◆ **ACTIVITY**
Every line of the listing that contains the word "norm" is to be copied out.

◆ **GIVEN DATA**
Segment Open
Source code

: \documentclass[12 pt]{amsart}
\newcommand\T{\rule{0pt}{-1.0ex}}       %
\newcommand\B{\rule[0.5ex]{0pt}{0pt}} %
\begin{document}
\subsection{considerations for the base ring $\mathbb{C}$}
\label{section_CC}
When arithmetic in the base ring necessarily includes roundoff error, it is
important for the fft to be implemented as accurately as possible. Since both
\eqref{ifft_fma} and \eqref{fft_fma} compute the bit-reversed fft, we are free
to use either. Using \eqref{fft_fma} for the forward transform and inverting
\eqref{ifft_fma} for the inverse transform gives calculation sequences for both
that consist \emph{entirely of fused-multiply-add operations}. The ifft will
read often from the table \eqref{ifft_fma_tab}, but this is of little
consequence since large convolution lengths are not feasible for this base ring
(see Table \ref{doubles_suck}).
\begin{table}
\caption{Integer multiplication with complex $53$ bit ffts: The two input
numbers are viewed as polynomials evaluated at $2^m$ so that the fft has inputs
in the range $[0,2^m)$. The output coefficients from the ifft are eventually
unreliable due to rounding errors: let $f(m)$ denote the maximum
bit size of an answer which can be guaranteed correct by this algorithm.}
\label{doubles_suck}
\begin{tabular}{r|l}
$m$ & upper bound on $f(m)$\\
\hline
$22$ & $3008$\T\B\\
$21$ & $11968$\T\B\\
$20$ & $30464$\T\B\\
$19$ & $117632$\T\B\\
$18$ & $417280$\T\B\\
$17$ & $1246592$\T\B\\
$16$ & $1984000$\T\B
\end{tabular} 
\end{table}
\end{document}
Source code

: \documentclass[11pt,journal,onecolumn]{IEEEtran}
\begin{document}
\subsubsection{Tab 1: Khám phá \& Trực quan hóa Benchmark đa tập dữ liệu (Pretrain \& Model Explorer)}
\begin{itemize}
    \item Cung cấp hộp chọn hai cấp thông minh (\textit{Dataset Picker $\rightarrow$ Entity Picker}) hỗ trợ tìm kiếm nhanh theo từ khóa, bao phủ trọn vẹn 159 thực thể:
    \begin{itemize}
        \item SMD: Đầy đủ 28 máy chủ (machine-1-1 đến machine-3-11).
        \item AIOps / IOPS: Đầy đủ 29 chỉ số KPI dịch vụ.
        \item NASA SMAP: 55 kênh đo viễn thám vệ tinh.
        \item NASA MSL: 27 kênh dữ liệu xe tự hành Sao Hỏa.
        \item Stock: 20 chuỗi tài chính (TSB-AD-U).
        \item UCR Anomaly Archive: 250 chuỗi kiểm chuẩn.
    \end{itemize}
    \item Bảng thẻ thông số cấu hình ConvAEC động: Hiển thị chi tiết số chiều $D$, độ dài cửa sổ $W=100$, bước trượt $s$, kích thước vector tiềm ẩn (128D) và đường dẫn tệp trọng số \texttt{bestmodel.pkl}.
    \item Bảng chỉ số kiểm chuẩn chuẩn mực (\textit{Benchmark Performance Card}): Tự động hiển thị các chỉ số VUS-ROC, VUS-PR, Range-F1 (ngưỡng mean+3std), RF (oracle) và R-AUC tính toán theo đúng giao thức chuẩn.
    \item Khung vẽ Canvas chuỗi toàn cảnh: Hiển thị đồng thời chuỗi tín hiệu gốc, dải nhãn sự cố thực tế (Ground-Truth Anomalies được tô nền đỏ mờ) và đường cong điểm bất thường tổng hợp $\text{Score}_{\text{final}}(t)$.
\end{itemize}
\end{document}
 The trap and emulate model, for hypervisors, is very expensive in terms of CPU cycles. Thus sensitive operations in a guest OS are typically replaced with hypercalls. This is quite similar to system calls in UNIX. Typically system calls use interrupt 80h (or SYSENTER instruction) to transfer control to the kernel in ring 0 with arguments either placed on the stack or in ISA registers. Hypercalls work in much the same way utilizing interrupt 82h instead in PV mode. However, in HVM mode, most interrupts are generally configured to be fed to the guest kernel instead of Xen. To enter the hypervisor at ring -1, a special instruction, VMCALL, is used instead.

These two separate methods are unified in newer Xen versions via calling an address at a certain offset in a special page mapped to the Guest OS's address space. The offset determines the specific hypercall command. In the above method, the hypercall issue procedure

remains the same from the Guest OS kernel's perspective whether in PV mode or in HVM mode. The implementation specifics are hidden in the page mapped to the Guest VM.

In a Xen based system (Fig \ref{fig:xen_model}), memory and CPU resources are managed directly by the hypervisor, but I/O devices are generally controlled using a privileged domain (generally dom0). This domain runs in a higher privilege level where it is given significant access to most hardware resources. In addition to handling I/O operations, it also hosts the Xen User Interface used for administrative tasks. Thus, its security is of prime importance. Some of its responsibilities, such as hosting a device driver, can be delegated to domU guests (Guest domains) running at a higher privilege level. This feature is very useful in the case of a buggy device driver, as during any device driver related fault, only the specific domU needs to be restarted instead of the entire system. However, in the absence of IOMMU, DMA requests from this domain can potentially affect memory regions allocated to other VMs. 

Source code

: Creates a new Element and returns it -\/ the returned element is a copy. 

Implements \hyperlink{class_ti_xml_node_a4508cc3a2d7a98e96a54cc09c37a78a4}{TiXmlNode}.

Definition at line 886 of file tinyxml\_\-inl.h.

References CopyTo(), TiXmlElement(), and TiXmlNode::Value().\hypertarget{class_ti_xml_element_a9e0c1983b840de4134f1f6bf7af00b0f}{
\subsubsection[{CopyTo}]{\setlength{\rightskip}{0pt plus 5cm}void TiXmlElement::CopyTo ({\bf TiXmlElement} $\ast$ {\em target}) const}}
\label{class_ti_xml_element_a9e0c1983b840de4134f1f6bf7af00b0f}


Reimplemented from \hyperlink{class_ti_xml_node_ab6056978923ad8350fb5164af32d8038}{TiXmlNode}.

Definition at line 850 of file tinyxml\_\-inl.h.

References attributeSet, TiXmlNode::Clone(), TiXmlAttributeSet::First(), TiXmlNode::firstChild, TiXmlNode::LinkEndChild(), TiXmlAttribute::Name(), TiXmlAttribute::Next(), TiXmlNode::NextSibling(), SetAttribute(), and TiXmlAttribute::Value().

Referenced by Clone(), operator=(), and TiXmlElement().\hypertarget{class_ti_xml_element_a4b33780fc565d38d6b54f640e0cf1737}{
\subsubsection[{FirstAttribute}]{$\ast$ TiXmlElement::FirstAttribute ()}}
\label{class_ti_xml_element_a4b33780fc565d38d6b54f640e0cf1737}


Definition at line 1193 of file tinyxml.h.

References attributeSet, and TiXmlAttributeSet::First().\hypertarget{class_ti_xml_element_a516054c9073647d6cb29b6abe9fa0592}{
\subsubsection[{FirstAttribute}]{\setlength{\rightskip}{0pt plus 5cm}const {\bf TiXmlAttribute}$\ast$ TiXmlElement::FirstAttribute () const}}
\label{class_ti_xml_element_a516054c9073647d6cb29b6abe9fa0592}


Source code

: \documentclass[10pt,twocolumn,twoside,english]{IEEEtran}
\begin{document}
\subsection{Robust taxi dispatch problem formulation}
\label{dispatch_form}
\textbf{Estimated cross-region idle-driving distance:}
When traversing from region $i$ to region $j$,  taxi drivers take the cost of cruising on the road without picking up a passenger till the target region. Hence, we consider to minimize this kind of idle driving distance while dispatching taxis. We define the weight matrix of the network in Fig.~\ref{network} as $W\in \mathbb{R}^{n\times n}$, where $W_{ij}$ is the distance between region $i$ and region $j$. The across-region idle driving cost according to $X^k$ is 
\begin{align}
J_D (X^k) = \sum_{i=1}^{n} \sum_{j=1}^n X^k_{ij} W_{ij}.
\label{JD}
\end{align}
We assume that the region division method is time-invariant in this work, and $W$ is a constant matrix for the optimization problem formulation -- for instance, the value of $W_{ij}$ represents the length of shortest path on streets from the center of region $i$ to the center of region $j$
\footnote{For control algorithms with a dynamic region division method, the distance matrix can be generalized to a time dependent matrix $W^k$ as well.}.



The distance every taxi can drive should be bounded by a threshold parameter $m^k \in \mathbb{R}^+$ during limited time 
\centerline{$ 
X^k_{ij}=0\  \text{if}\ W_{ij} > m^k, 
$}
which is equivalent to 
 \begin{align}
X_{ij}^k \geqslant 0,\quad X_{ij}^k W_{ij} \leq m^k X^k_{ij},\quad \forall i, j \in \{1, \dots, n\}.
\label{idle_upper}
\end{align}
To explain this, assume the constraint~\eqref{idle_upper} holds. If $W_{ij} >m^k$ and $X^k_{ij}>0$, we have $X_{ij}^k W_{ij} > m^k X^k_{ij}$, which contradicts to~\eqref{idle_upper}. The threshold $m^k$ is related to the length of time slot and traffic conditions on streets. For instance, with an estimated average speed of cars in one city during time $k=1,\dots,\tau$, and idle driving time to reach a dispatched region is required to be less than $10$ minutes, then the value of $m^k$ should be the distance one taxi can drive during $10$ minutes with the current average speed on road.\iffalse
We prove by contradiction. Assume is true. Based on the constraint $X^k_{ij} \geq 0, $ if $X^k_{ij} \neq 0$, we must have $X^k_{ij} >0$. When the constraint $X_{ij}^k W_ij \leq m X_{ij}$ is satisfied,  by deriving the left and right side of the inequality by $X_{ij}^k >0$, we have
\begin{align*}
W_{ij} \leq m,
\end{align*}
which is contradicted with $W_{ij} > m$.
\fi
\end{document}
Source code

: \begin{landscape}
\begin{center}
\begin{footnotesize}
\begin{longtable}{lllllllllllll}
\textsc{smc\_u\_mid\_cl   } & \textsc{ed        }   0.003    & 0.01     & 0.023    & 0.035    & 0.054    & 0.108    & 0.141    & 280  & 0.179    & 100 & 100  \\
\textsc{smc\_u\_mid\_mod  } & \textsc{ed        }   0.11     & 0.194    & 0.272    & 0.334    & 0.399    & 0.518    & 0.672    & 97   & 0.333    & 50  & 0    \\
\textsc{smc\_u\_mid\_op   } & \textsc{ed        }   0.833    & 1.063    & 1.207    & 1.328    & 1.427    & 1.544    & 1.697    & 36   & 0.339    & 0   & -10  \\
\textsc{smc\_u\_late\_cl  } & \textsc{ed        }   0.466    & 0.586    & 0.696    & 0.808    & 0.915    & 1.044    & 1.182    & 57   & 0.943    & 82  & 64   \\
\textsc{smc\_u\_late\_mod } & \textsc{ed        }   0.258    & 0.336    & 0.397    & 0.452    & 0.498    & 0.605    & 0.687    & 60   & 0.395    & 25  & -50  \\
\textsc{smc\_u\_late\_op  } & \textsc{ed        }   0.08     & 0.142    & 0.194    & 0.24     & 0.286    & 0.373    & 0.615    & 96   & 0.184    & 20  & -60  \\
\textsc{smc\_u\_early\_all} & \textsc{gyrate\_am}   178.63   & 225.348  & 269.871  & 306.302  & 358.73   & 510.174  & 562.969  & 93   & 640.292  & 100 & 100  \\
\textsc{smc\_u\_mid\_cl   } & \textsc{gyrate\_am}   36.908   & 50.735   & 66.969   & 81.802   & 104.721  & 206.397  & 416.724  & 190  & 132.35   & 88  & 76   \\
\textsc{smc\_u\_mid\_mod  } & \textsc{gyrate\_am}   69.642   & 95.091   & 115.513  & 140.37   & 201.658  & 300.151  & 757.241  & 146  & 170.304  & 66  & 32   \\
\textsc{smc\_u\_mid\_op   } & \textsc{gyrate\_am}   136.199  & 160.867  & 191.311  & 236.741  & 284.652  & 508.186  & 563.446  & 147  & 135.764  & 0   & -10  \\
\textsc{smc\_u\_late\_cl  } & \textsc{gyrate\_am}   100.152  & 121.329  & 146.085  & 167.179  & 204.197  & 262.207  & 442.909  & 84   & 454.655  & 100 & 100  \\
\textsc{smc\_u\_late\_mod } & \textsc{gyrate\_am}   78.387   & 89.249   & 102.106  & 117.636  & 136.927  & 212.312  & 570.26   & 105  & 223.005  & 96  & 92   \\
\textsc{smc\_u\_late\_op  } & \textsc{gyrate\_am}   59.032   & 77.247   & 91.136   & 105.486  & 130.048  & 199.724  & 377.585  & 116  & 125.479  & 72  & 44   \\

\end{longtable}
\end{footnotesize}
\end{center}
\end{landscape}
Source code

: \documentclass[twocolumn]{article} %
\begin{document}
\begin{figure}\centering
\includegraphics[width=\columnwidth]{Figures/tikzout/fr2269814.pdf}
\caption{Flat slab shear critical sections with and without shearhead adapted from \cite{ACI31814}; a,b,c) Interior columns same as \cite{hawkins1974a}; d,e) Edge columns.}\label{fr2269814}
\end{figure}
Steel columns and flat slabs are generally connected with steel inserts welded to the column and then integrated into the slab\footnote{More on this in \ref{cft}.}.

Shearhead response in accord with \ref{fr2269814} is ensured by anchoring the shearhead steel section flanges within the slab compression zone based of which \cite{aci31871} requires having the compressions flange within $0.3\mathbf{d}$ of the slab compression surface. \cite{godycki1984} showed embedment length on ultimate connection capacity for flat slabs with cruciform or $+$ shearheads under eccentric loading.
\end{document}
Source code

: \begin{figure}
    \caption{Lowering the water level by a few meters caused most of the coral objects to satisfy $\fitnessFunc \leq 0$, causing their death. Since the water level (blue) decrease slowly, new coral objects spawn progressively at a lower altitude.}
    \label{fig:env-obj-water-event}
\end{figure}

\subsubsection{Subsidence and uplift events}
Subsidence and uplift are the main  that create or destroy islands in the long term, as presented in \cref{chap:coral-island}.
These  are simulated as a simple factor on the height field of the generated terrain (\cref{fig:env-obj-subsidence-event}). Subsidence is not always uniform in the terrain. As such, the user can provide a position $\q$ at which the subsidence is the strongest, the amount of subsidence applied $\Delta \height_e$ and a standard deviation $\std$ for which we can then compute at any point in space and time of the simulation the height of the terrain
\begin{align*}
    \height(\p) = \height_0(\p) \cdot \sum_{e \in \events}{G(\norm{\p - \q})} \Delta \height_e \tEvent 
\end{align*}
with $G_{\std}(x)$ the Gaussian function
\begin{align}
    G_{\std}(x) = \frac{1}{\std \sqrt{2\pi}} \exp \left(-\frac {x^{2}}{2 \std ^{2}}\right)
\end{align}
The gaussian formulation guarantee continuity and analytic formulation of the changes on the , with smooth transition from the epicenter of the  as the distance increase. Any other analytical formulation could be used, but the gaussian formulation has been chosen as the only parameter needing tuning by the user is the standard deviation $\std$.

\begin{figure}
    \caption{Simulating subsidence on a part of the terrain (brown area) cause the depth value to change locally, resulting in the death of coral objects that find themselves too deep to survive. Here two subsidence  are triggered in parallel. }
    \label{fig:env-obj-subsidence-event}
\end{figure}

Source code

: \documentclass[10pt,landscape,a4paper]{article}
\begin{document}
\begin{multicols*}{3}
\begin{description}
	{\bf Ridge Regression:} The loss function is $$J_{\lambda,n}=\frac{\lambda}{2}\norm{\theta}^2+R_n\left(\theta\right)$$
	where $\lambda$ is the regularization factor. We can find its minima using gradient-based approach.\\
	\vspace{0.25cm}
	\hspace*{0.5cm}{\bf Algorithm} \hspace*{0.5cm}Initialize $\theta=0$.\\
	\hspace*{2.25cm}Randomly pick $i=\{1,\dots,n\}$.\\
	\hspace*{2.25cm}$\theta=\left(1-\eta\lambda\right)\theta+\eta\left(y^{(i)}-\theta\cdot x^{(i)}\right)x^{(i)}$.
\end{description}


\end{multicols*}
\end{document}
Segment Closed
◆ **ANSWER TO THIS PROBLEM**
    \height(\p) = \height_0(\p) \cdot \sum_{e \in \events}{G(\norm{\p - \q})} \Delta \height_e \tEvent 
	{\bf Ridge Regression:} The loss function is $$J_{\lambda,n}=\frac{\lambda}{2}\norm{\theta}^2+R_n\left(\theta\right)$$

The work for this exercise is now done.